* **Problem statement**
Leaving pictures aside, set down each line exactly, from the first line of the data to the line with "## **IMMEDIATE NEXT SESSION PRIORITIES:**", both included.

Data records: Begin

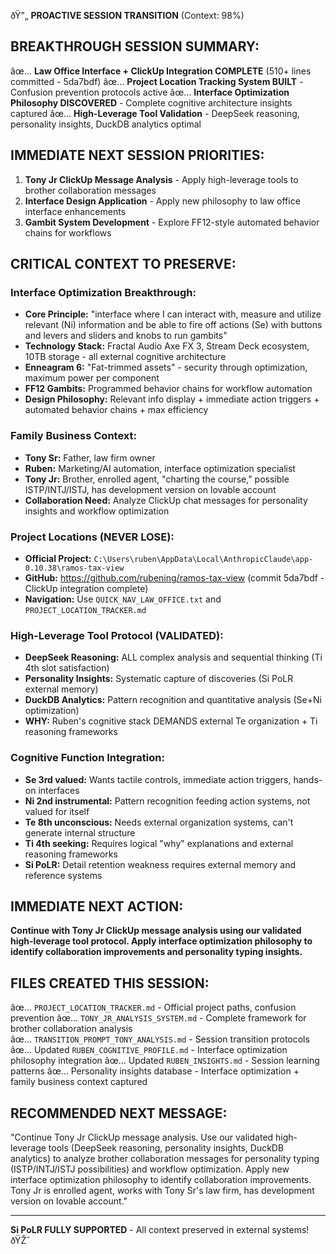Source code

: ðŸ”„ **PROACTIVE SESSION TRANSITION** (Context: 98%)

## **BREAKTHROUGH SESSION SUMMARY:**
âœ… **Law Office Interface + ClickUp Integration COMPLETE** (510+ lines committed - 5da7bdf)
âœ… **Project Location Tracking System BUILT** - Confusion prevention protocols active
âœ… **Interface Optimization Philosophy DISCOVERED** - Complete cognitive architecture insights captured
âœ… **High-Leverage Tool Validation** - DeepSeek reasoning, personality insights, DuckDB analytics optimal

## **IMMEDIATE NEXT SESSION PRIORITIES:**
1. **Tony Jr ClickUp Message Analysis** - Apply high-leverage tools to brother collaboration messages
2. **Interface Design Application** - Apply new philosophy to law office interface enhancements  
3. **Gambit System Development** - Explore FF12-style automated behavior chains for workflows

## **CRITICAL CONTEXT TO PRESERVE:**

### **Interface Optimization Breakthrough:**
- **Core Principle:** "interface where I can interact with, measure and utilize relevant (Ni) information and be able to fire off actions (Se) with buttons and levers and sliders and knobs to run gambits"
- **Technology Stack:** Fractal Audio Axe FX 3, Stream Deck ecosystem, 10TB storage - all external cognitive architecture
- **Enneagram 6:** "Fat-trimmed assets" - security through optimization, maximum power per component
- **FF12 Gambits:** Programmed behavior chains for workflow automation
- **Design Philosophy:** Relevant info display + immediate action triggers + automated behavior chains + max efficiency

### **Family Business Context:**
- **Tony Sr:** Father, law firm owner
- **Ruben:** Marketing/AI automation, interface optimization specialist  
- **Tony Jr:** Brother, enrolled agent, "charting the course," possible ISTP/INTJ/ISTJ, has development version on lovable account
- **Collaboration Need:** Analyze ClickUp chat messages for personality insights and workflow optimization

### **Project Locations (NEVER LOSE):**
- **Official Project:** `C:\Users\ruben\AppData\Local\AnthropicClaude\app-0.10.38\ramos-tax-view`
- **GitHub:** https://github.com/rubening/ramos-tax-view (commit 5da7bdf - ClickUp integration complete)
- **Navigation:** Use `QUICK_NAV_LAW_OFFICE.txt` and `PROJECT_LOCATION_TRACKER.md`

### **High-Leverage Tool Protocol (VALIDATED):**
- **DeepSeek Reasoning:** ALL complex analysis and sequential thinking (Ti 4th slot satisfaction)
- **Personality Insights:** Systematic capture of discoveries (Si PoLR external memory)
- **DuckDB Analytics:** Pattern recognition and quantitative analysis (Se+Ni optimization)
- **WHY:** Ruben's cognitive stack DEMANDS external Te organization + Ti reasoning frameworks

### **Cognitive Function Integration:**
- **Se 3rd valued:** Wants tactile controls, immediate action triggers, hands-on interfaces
- **Ni 2nd instrumental:** Pattern recognition feeding action systems, not valued for itself
- **Te 8th unconscious:** Needs external organization systems, can't generate internal structure
- **Ti 4th seeking:** Requires logical "why" explanations and external reasoning frameworks
- **Si PoLR:** Detail retention weakness requires external memory and reference systems

## **IMMEDIATE NEXT ACTION:**
**Continue with Tony Jr ClickUp message analysis using our validated high-leverage tool protocol. Apply interface optimization philosophy to identify collaboration improvements and personality typing insights.**

## **FILES CREATED THIS SESSION:**
âœ… `PROJECT_LOCATION_TRACKER.md` - Official project paths, confusion prevention
âœ… `TONY_JR_ANALYSIS_SYSTEM.md` - Complete framework for brother collaboration analysis  
âœ… `TRANSITION_PROMPT_TONY_ANALYSIS.md` - Session transition protocols
âœ… Updated `RUBEN_COGNITIVE_PROFILE.md` - Interface optimization philosophy integration
âœ… Updated `RUBEN_INSIGHTS.md` - Session learning patterns
âœ… Personality insights database - Interface optimization + family business context captured

## **RECOMMENDED NEXT MESSAGE:**
"Continue Tony Jr ClickUp message analysis. Use our validated high-leverage tools (DeepSeek reasoning, personality insights, DuckDB analytics) to analyze brother collaboration messages for personality typing (ISTP/INTJ/ISTJ possibilities) and workflow optimization. Apply new interface optimization philosophy to identify collaboration improvements. Tony Jr is enrolled agent, works with Tony Sr's law firm, has development version on lovable account."

---
**Si PoLR FULLY SUPPORTED** - All context preserved in external systems! ðŸŽ¯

Data records: End

* **Response**
Source code

: ðŸ”„ **PROACTIVE SESSION TRANSITION** (Context: 98%)

## **BREAKTHROUGH SESSION SUMMARY:**
âœ… **Law Office Interface + ClickUp Integration COMPLETE** (510+ lines committed - 5da7bdf)
âœ… **Project Location Tracking System BUILT** - Confusion prevention protocols active
âœ… **Interface Optimization Philosophy DISCOVERED** - Complete cognitive architecture insights captured
âœ… **High-Leverage Tool Validation** - DeepSeek reasoning, personality insights, DuckDB analytics optimal

## **IMMEDIATE NEXT SESSION PRIORITIES:**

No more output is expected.